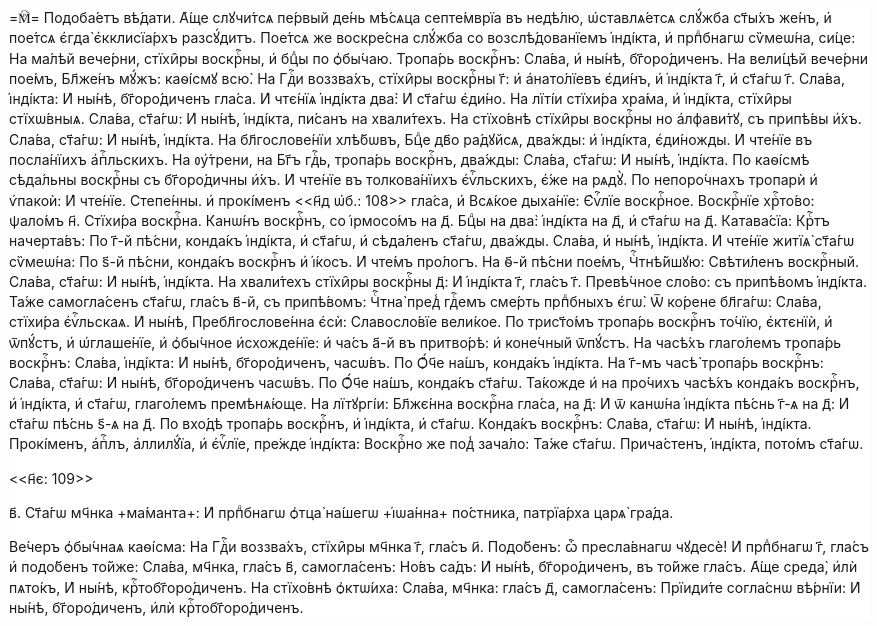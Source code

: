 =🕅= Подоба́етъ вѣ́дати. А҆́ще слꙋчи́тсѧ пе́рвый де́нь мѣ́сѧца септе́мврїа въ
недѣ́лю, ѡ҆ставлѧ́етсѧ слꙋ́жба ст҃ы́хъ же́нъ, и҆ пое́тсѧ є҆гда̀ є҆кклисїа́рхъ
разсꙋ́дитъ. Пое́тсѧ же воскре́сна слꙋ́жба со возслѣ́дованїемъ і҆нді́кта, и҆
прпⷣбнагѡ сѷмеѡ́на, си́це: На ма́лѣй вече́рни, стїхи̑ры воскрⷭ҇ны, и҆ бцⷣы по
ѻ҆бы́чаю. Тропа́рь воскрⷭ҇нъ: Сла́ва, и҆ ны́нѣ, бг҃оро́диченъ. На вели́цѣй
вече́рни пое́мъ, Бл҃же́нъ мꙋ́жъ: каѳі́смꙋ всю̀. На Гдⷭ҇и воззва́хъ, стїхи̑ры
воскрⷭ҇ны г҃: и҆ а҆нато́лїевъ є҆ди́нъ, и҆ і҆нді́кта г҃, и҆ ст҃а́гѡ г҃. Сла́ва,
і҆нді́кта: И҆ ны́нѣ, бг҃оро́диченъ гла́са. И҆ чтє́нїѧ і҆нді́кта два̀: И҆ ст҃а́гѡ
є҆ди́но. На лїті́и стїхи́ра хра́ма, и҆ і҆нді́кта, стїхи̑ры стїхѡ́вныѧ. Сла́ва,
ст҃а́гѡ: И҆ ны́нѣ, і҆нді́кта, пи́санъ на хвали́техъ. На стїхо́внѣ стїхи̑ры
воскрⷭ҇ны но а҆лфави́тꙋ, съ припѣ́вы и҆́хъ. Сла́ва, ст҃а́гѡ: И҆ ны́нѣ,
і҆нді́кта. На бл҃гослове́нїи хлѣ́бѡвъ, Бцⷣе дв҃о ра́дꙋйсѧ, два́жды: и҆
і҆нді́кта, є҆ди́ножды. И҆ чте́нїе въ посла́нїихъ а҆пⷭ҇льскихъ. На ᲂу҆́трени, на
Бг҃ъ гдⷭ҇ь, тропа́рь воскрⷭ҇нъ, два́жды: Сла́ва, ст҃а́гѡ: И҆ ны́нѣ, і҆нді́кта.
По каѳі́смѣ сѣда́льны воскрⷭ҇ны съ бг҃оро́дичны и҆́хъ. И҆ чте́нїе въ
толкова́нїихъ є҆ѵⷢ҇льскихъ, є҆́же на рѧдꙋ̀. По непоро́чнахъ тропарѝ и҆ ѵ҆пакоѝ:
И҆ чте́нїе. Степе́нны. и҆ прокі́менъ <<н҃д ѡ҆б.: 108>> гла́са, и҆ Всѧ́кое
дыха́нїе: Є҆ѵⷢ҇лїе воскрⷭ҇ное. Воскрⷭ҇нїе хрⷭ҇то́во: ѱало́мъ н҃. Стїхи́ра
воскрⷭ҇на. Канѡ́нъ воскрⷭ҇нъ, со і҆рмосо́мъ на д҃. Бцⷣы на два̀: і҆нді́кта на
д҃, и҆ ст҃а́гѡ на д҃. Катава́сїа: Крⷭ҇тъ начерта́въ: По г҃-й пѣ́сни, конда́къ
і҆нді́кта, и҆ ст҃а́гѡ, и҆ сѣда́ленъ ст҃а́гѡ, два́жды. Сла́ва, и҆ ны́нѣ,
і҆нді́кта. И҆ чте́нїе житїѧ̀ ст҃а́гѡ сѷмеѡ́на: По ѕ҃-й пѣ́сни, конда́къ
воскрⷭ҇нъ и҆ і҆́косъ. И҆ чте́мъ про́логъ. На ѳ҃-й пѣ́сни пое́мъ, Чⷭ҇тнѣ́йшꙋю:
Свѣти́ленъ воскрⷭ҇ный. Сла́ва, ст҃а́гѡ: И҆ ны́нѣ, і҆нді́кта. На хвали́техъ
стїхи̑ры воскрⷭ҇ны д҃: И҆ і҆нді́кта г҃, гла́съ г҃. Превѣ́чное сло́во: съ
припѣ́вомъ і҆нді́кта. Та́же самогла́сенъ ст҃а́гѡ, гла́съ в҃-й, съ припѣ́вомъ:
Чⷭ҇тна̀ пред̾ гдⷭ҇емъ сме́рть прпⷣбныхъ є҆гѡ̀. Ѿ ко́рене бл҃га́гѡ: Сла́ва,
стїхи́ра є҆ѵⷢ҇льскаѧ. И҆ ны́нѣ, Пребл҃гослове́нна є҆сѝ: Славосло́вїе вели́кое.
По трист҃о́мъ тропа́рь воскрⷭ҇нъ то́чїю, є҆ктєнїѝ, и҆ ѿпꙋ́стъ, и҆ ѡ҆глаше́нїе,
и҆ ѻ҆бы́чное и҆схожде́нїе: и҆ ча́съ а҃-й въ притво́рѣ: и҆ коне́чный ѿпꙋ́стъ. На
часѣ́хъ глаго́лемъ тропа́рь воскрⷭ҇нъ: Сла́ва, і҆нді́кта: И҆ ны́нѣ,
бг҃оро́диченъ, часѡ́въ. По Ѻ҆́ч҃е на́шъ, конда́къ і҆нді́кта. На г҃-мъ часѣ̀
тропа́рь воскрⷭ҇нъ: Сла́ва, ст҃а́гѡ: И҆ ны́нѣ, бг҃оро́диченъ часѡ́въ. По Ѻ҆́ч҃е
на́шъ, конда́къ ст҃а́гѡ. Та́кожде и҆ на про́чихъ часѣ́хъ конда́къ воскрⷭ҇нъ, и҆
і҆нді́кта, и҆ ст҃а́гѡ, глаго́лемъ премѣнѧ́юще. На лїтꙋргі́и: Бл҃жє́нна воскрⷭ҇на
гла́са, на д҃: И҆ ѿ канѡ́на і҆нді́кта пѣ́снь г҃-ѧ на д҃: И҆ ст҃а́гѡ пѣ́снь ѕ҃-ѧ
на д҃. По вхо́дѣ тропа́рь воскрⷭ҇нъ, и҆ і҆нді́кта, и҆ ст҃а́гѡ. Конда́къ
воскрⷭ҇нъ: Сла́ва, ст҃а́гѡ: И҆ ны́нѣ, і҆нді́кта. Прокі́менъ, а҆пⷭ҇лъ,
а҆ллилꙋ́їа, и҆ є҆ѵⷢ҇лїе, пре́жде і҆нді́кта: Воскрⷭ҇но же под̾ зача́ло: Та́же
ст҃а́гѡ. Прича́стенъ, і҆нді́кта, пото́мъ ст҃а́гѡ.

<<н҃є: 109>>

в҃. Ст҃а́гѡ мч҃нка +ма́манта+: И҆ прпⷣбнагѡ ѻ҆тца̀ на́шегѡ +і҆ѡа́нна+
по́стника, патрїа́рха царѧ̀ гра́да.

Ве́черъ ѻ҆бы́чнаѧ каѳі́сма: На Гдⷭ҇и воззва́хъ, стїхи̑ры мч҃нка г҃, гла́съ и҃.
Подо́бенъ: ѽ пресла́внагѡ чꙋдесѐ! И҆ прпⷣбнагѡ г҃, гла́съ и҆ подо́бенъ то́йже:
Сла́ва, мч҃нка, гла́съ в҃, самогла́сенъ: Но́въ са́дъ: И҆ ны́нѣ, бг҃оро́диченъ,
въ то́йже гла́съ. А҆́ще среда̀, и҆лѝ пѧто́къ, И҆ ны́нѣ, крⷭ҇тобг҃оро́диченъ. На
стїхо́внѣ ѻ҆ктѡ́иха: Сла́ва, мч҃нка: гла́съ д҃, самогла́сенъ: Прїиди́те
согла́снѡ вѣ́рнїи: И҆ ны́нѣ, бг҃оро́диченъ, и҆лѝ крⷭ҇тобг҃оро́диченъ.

• _Aim of the task_: Wherever the listing shows a picture, omit it and output the rest exactly as given.

• _Exercise output_:
Source code

: =🕅= Подоба́етъ вѣ́дати. А҆́ще слꙋчи́тсѧ пе́рвый де́нь мѣ́сѧца септе́мврїа въ
недѣ́лю, ѡ҆ставлѧ́етсѧ слꙋ́жба ст҃ы́хъ же́нъ, и҆ пое́тсѧ є҆гда̀ є҆кклисїа́рхъ
разсꙋ́дитъ. Пое́тсѧ же воскре́сна слꙋ́жба со возслѣ́дованїемъ і҆нді́кта, и҆
прпⷣбнагѡ сѷмеѡ́на, си́це: На ма́лѣй вече́рни, стїхи̑ры воскрⷭ҇ны, и҆ бцⷣы по
ѻ҆бы́чаю. Тропа́рь воскрⷭ҇нъ: Сла́ва, и҆ ны́нѣ, бг҃оро́диченъ. На вели́цѣй
вече́рни пое́мъ, Бл҃же́нъ мꙋ́жъ: каѳі́смꙋ всю̀. На Гдⷭ҇и воззва́хъ, стїхи̑ры
воскрⷭ҇ны г҃: и҆ а҆нато́лїевъ є҆ди́нъ, и҆ і҆нді́кта г҃, и҆ ст҃а́гѡ г҃. Сла́ва,
і҆нді́кта: И҆ ны́нѣ, бг҃оро́диченъ гла́са. И҆ чтє́нїѧ і҆нді́кта два̀: И҆ ст҃а́гѡ
є҆ди́но. На лїті́и стїхи́ра хра́ма, и҆ і҆нді́кта, стїхи̑ры стїхѡ́вныѧ. Сла́ва,
ст҃а́гѡ: И҆ ны́нѣ, і҆нді́кта, пи́санъ на хвали́техъ. На стїхо́внѣ стїхи̑ры
воскрⷭ҇ны но а҆лфави́тꙋ, съ припѣ́вы и҆́хъ. Сла́ва, ст҃а́гѡ: И҆ ны́нѣ,
і҆нді́кта. На бл҃гослове́нїи хлѣ́бѡвъ, Бцⷣе дв҃о ра́дꙋйсѧ, два́жды: и҆
і҆нді́кта, є҆ди́ножды. И҆ чте́нїе въ посла́нїихъ а҆пⷭ҇льскихъ. На ᲂу҆́трени, на
Бг҃ъ гдⷭ҇ь, тропа́рь воскрⷭ҇нъ, два́жды: Сла́ва, ст҃а́гѡ: И҆ ны́нѣ, і҆нді́кта.
По каѳі́смѣ сѣда́льны воскрⷭ҇ны съ бг҃оро́дичны и҆́хъ. И҆ чте́нїе въ
толкова́нїихъ є҆ѵⷢ҇льскихъ, є҆́же на рѧдꙋ̀. По непоро́чнахъ тропарѝ и҆ ѵ҆пакоѝ:
И҆ чте́нїе. Степе́нны. и҆ прокі́менъ <<н҃д ѡ҆б.: 108>> гла́са, и҆ Всѧ́кое
дыха́нїе: Є҆ѵⷢ҇лїе воскрⷭ҇ное. Воскрⷭ҇нїе хрⷭ҇то́во: ѱало́мъ н҃. Стїхи́ра
воскрⷭ҇на. Канѡ́нъ воскрⷭ҇нъ, со і҆рмосо́мъ на д҃. Бцⷣы на два̀: і҆нді́кта на
д҃, и҆ ст҃а́гѡ на д҃. Катава́сїа: Крⷭ҇тъ начерта́въ: По г҃-й пѣ́сни, конда́къ
і҆нді́кта, и҆ ст҃а́гѡ, и҆ сѣда́ленъ ст҃а́гѡ, два́жды. Сла́ва, и҆ ны́нѣ,
і҆нді́кта. И҆ чте́нїе житїѧ̀ ст҃а́гѡ сѷмеѡ́на: По ѕ҃-й пѣ́сни, конда́къ
воскрⷭ҇нъ и҆ і҆́косъ. И҆ чте́мъ про́логъ. На ѳ҃-й пѣ́сни пое́мъ, Чⷭ҇тнѣ́йшꙋю:
Свѣти́ленъ воскрⷭ҇ный. Сла́ва, ст҃а́гѡ: И҆ ны́нѣ, і҆нді́кта. На хвали́техъ
стїхи̑ры воскрⷭ҇ны д҃: И҆ і҆нді́кта г҃, гла́съ г҃. Превѣ́чное сло́во: съ
припѣ́вомъ і҆нді́кта. Та́же самогла́сенъ ст҃а́гѡ, гла́съ в҃-й, съ припѣ́вомъ:
Чⷭ҇тна̀ пред̾ гдⷭ҇емъ сме́рть прпⷣбныхъ є҆гѡ̀. Ѿ ко́рене бл҃га́гѡ: Сла́ва,
стїхи́ра є҆ѵⷢ҇льскаѧ. И҆ ны́нѣ, Пребл҃гослове́нна є҆сѝ: Славосло́вїе вели́кое.
По трист҃о́мъ тропа́рь воскрⷭ҇нъ то́чїю, є҆ктєнїѝ, и҆ ѿпꙋ́стъ, и҆ ѡ҆глаше́нїе,
и҆ ѻ҆бы́чное и҆схожде́нїе: и҆ ча́съ а҃-й въ притво́рѣ: и҆ коне́чный ѿпꙋ́стъ. На
часѣ́хъ глаго́лемъ тропа́рь воскрⷭ҇нъ: Сла́ва, і҆нді́кта: И҆ ны́нѣ,
бг҃оро́диченъ, часѡ́въ. По Ѻ҆́ч҃е на́шъ, конда́къ і҆нді́кта. На г҃-мъ часѣ̀
тропа́рь воскрⷭ҇нъ: Сла́ва, ст҃а́гѡ: И҆ ны́нѣ, бг҃оро́диченъ часѡ́въ. По Ѻ҆́ч҃е
на́шъ, конда́къ ст҃а́гѡ. Та́кожде и҆ на про́чихъ часѣ́хъ конда́къ воскрⷭ҇нъ, и҆
і҆нді́кта, и҆ ст҃а́гѡ, глаго́лемъ премѣнѧ́юще. На лїтꙋргі́и: Бл҃жє́нна воскрⷭ҇на
гла́са, на д҃: И҆ ѿ канѡ́на і҆нді́кта пѣ́снь г҃-ѧ на д҃: И҆ ст҃а́гѡ пѣ́снь ѕ҃-ѧ
на д҃. По вхо́дѣ тропа́рь воскрⷭ҇нъ, и҆ і҆нді́кта, и҆ ст҃а́гѡ. Конда́къ
воскрⷭ҇нъ: Сла́ва, ст҃а́гѡ: И҆ ны́нѣ, і҆нді́кта. Прокі́менъ, а҆пⷭ҇лъ,
а҆ллилꙋ́їа, и҆ є҆ѵⷢ҇лїе, пре́жде і҆нді́кта: Воскрⷭ҇но же под̾ зача́ло: Та́же
ст҃а́гѡ. Прича́стенъ, і҆нді́кта, пото́мъ ст҃а́гѡ.

<<н҃є: 109>>

в҃. Ст҃а́гѡ мч҃нка +ма́манта+: И҆ прпⷣбнагѡ ѻ҆тца̀ на́шегѡ +і҆ѡа́нна+
по́стника, патрїа́рха царѧ̀ гра́да.

Ве́черъ ѻ҆бы́чнаѧ каѳі́сма: На Гдⷭ҇и воззва́хъ, стїхи̑ры мч҃нка г҃, гла́съ и҃.
Подо́бенъ: ѽ пресла́внагѡ чꙋдесѐ! И҆ прпⷣбнагѡ г҃, гла́съ и҆ подо́бенъ то́йже:
Сла́ва, мч҃нка, гла́съ в҃, самогла́сенъ: Но́въ са́дъ: И҆ ны́нѣ, бг҃оро́диченъ,
въ то́йже гла́съ. А҆́ще среда̀, и҆лѝ пѧто́къ, И҆ ны́нѣ, крⷭ҇тобг҃оро́диченъ. На
стїхо́внѣ ѻ҆ктѡ́иха: Сла́ва, мч҃нка: гла́съ д҃, самогла́сенъ: Прїиди́те
согла́снѡ вѣ́рнїи: И҆ ны́нѣ, бг҃оро́диченъ, и҆лѝ крⷭ҇тобг҃оро́диченъ.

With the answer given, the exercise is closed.